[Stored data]
==*==
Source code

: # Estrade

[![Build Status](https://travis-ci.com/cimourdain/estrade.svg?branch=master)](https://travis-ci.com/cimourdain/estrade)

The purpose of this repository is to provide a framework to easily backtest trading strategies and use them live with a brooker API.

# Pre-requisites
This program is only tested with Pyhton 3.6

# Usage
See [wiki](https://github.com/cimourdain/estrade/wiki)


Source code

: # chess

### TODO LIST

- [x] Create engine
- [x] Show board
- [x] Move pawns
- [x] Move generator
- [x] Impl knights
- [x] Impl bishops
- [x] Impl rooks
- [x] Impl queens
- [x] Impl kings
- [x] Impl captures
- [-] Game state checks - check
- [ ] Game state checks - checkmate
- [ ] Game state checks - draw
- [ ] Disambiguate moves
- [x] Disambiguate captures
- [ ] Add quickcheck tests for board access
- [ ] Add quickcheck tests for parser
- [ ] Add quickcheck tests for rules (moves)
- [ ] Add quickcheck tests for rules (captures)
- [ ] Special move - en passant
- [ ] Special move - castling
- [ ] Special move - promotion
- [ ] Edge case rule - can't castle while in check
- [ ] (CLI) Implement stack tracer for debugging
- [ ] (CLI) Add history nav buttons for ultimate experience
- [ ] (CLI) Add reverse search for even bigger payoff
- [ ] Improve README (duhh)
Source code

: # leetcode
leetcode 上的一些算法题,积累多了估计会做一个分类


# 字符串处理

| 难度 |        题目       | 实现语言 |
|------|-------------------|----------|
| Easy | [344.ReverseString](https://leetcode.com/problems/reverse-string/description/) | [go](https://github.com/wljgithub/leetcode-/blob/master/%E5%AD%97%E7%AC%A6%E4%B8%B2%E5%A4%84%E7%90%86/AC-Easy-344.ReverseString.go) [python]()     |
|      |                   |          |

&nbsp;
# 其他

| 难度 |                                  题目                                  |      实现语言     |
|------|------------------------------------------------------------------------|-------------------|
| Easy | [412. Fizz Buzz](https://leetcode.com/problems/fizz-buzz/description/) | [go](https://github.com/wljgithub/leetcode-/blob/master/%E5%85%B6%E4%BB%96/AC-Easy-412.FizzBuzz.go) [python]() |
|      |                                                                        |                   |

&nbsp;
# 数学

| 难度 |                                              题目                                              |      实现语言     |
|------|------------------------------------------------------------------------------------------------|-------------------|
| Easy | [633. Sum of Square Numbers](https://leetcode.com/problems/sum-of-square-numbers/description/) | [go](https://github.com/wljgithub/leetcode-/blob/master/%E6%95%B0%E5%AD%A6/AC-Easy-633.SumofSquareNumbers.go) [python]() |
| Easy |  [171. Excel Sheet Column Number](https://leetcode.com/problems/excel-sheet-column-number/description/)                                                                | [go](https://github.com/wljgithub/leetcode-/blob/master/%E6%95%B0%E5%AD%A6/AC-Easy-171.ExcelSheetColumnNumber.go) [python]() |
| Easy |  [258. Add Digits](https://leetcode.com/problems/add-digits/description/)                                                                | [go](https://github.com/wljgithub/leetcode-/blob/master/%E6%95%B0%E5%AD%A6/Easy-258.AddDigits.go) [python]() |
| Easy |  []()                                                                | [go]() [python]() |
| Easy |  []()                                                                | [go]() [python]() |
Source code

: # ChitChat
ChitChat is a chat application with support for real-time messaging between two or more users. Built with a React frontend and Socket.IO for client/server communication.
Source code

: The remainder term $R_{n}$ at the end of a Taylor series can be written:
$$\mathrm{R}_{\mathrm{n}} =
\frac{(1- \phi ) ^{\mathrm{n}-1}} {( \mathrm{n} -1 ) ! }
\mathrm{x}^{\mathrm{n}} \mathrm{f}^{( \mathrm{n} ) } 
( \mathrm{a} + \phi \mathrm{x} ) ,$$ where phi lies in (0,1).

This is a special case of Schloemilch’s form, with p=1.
==*==
> [Exercise goal] Please return all of the records exactly as they appear.

> [Reply]
Source code

: # Estrade

[![Build Status](https://travis-ci.com/cimourdain/estrade.svg?branch=master)](https://travis-ci.com/cimourdain/estrade)

The purpose of this repository is to provide a framework to easily backtest trading strategies and use them live with a brooker API.

# Pre-requisites
This program is only tested with Pyhton 3.6

# Usage
See [wiki](https://github.com/cimourdain/estrade/wiki)


Source code

: # chess

### TODO LIST

- [x] Create engine
- [x] Show board
- [x] Move pawns
- [x] Move generator
- [x] Impl knights
- [x] Impl bishops
- [x] Impl rooks
- [x] Impl queens
- [x] Impl kings
- [x] Impl captures
- [-] Game state checks - check
- [ ] Game state checks - checkmate
- [ ] Game state checks - draw
- [ ] Disambiguate moves
- [x] Disambiguate captures
- [ ] Add quickcheck tests for board access
- [ ] Add quickcheck tests for parser
- [ ] Add quickcheck tests for rules (moves)
- [ ] Add quickcheck tests for rules (captures)
- [ ] Special move - en passant
- [ ] Special move - castling
- [ ] Special move - promotion
- [ ] Edge case rule - can't castle while in check
- [ ] (CLI) Implement stack tracer for debugging
- [ ] (CLI) Add history nav buttons for ultimate experience
- [ ] (CLI) Add reverse search for even bigger payoff
- [ ] Improve README (duhh)
Source code

: # leetcode
leetcode 上的一些算法题,积累多了估计会做一个分类


# 字符串处理

| 难度 |        题目       | 实现语言 |
|------|-------------------|----------|
| Easy | [344.ReverseString](https://leetcode.com/problems/reverse-string/description/) | [go](https://github.com/wljgithub/leetcode-/blob/master/%E5%AD%97%E7%AC%A6%E4%B8%B2%E5%A4%84%E7%90%86/AC-Easy-344.ReverseString.go) [python]()     |
|      |                   |          |

&nbsp;
# 其他

| 难度 |                                  题目                                  |      实现语言     |
|------|------------------------------------------------------------------------|-------------------|
| Easy | [412. Fizz Buzz](https://leetcode.com/problems/fizz-buzz/description/) | [go](https://github.com/wljgithub/leetcode-/blob/master/%E5%85%B6%E4%BB%96/AC-Easy-412.FizzBuzz.go) [python]() |
|      |                                                                        |                   |

&nbsp;
# 数学

| 难度 |                                              题目                                              |      实现语言     |
|------|------------------------------------------------------------------------------------------------|-------------------|
| Easy | [633. Sum of Square Numbers](https://leetcode.com/problems/sum-of-square-numbers/description/) | [go](https://github.com/wljgithub/leetcode-/blob/master/%E6%95%B0%E5%AD%A6/AC-Easy-633.SumofSquareNumbers.go) [python]() |
| Easy |  [171. Excel Sheet Column Number](https://leetcode.com/problems/excel-sheet-column-number/description/)                                                                | [go](https://github.com/wljgithub/leetcode-/blob/master/%E6%95%B0%E5%AD%A6/AC-Easy-171.ExcelSheetColumnNumber.go) [python]() |
| Easy |  [258. Add Digits](https://leetcode.com/problems/add-digits/description/)                                                                | [go](https://github.com/wljgithub/leetcode-/blob/master/%E6%95%B0%E5%AD%A6/Easy-258.AddDigits.go) [python]() |
| Easy |  []()                                                                | [go]() [python]() |
| Easy |  []()                                                                | [go]() [python]() |
Source code

: # ChitChat
ChitChat is a chat application with support for real-time messaging between two or more users. Built with a React frontend and Socket.IO for client/server communication.
Source code

: The remainder term $R_{n}$ at the end of a Taylor series can be written:
$$\mathrm{R}_{\mathrm{n}} =
\frac{(1- \phi ) ^{\mathrm{n}-1}} {( \mathrm{n} -1 ) ! }
\mathrm{x}^{\mathrm{n}} \mathrm{f}^{( \mathrm{n} ) } 
( \mathrm{a} + \phi \mathrm{x} ) ,$$ where phi lies in (0,1).

This is a special case of Schloemilch’s form, with p=1.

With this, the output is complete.